Binomial distribution for a biased coin - Please help

[Aiswarya_M]

Question: "You are given a biased coin with a probability of seeing a head is p = 0.6 and the probability of seeing a tail is q = 0.4. Suppose you toss the coin 10 times. What is the probability of you getting a head for the first time on your fourth attempt?"

It will be very helpful if someone could give me the answer to the question along with the explanation. Thanks.

 

[Dr.Peterson]

Clearly you have learned something about the binomial distribution. Do you see that p = 0.6, and n = 10?

But this question does not really involve the binomial distribution! The probability that your first head is on the fourth toss means P(TTTH). What is the probability that you toss tails, then tails, then tails, then heads? (What comes after is irrelevant.)

 

[Steven G]

It will be very helpful if someone could give me the answer to the question along with the explanation.
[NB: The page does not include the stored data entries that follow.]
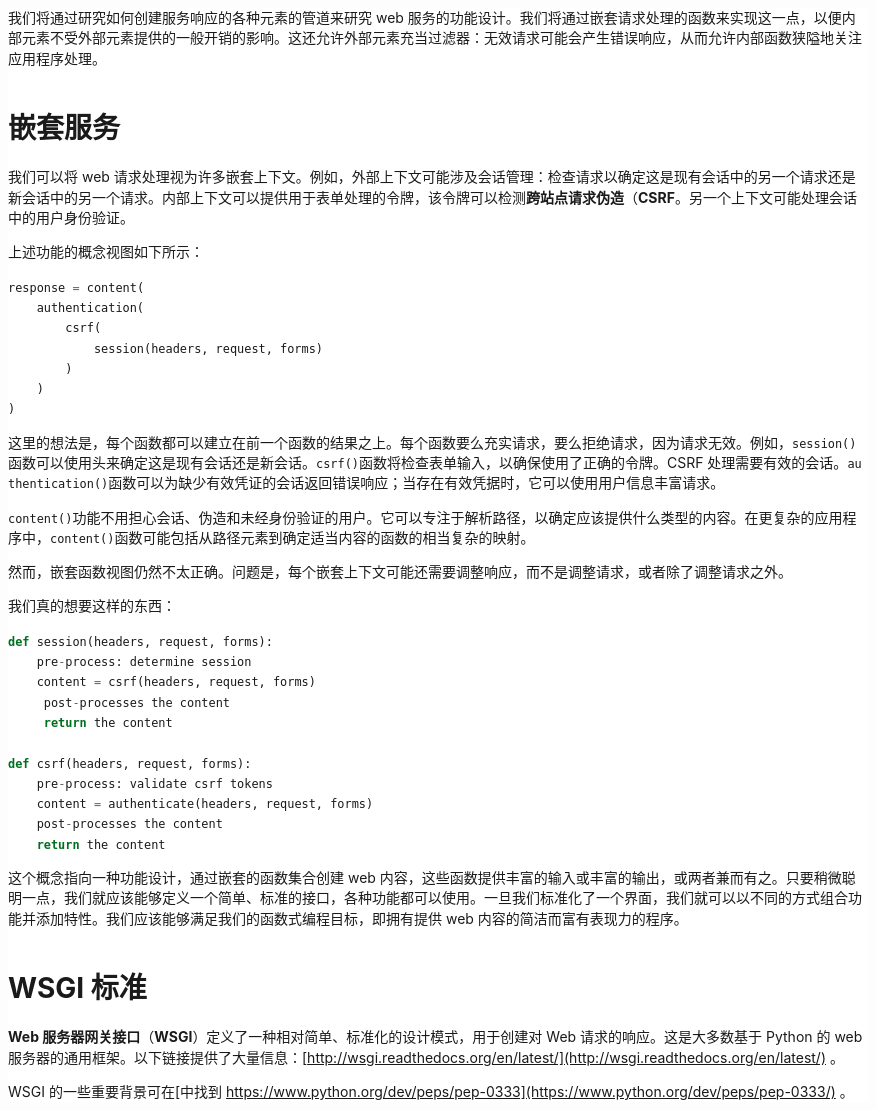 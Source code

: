 我们将通过研究如何创建服务响应的各种元素的管道来研究 web 服务的功能设计。我们将通过嵌套请求处理的函数来实现这一点，以便内部元素不受外部元素提供的一般开销的影响。这还允许外部元素充当过滤器：无效请求可能会产生错误响应，从而允许内部函数狭隘地关注应用程序处理。

# 嵌套服务

我们可以将 web 请求处理视为许多嵌套上下文。例如，外部上下文可能涉及会话管理：检查请求以确定这是现有会话中的另一个请求还是新会话中的另一个请求。内部上下文可以提供用于表单处理的令牌，该令牌可以检测**跨站点请求伪造**（**CSRF**。另一个上下文可能处理会话中的用户身份验证。

上述功能的概念视图如下所示：

```py
response = content(
    authentication(
        csrf(
            session(headers, request, forms)
        )
    )
)
```

这里的想法是，每个函数都可以建立在前一个函数的结果之上。每个函数要么充实请求，要么拒绝请求，因为请求无效。例如，`session()`函数可以使用头来确定这是现有会话还是新会话。`csrf()`函数将检查表单输入，以确保使用了正确的令牌。CSRF 处理需要有效的会话。`authentication()`函数可以为缺少有效凭证的会话返回错误响应；当存在有效凭据时，它可以使用用户信息丰富请求。

`content()`功能不用担心会话、伪造和未经身份验证的用户。它可以专注于解析路径，以确定应该提供什么类型的内容。在更复杂的应用程序中，`content()`函数可能包括从路径元素到确定适当内容的函数的相当复杂的映射。

然而，嵌套函数视图仍然不太正确。问题是，每个嵌套上下文可能还需要调整响应，而不是调整请求，或者除了调整请求之外。

我们真的想要这样的东西：

```py
def session(headers, request, forms):
    pre-process: determine session
    content = csrf(headers, request, forms)
     post-processes the content
     return the content

def csrf(headers, request, forms):
    pre-process: validate csrf tokens
    content = authenticate(headers, request, forms)
    post-processes the content
    return the content
```

这个概念指向一种功能设计，通过嵌套的函数集合创建 web 内容，这些函数提供丰富的输入或丰富的输出，或两者兼而有之。只要稍微聪明一点，我们就应该能够定义一个简单、标准的接口，各种功能都可以使用。一旦我们标准化了一个界面，我们就可以以不同的方式组合功能并添加特性。我们应该能够满足我们的函数式编程目标，即拥有提供 web 内容的简洁而富有表现力的程序。

# WSGI 标准

**Web 服务器网关接口**（**WSGI**）定义了一种相对简单、标准化的设计模式，用于创建对 Web 请求的响应。这是大多数基于 Python 的 web 服务器的通用框架。以下链接提供了大量信息：[http://wsgi.readthedocs.org/en/latest/](http://wsgi.readthedocs.org/en/latest/) 。

WSGI 的一些重要背景可在[中找到 https://www.python.org/dev/peps/pep-0333](https://www.python.org/dev/peps/pep-0333/) 。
Thanks.

Welcome to the forum.
In this forum we do no give out answers, rather we help the student arrive at the answer on their own by giving leading hints (As Dr Peterson did in his post).
So what we need from you is for you to tell us where you are stuck or even better if you show us the work you already tried.

 

[Aiswarya_M]

To get the sequence TTTH with p=0.6, x=4; I tried: (¹⁰C₀(1-p)⁰p¹⁰)+(¹⁰C₁(1-p)¹p⁹)+(¹⁰C₂(1-p)²p⁸)+(¹⁰C₃(1-p)³p⁷)+(¹⁰C₄(1-p)⁶p⁴) or is it 0.4*0.4*0.4*0.6?

 

[Dr.Peterson]

Can you tell us the reasoning behind each of those? One of them is correct; the goal is for you to see why. Also, what is the actual meaning of the other?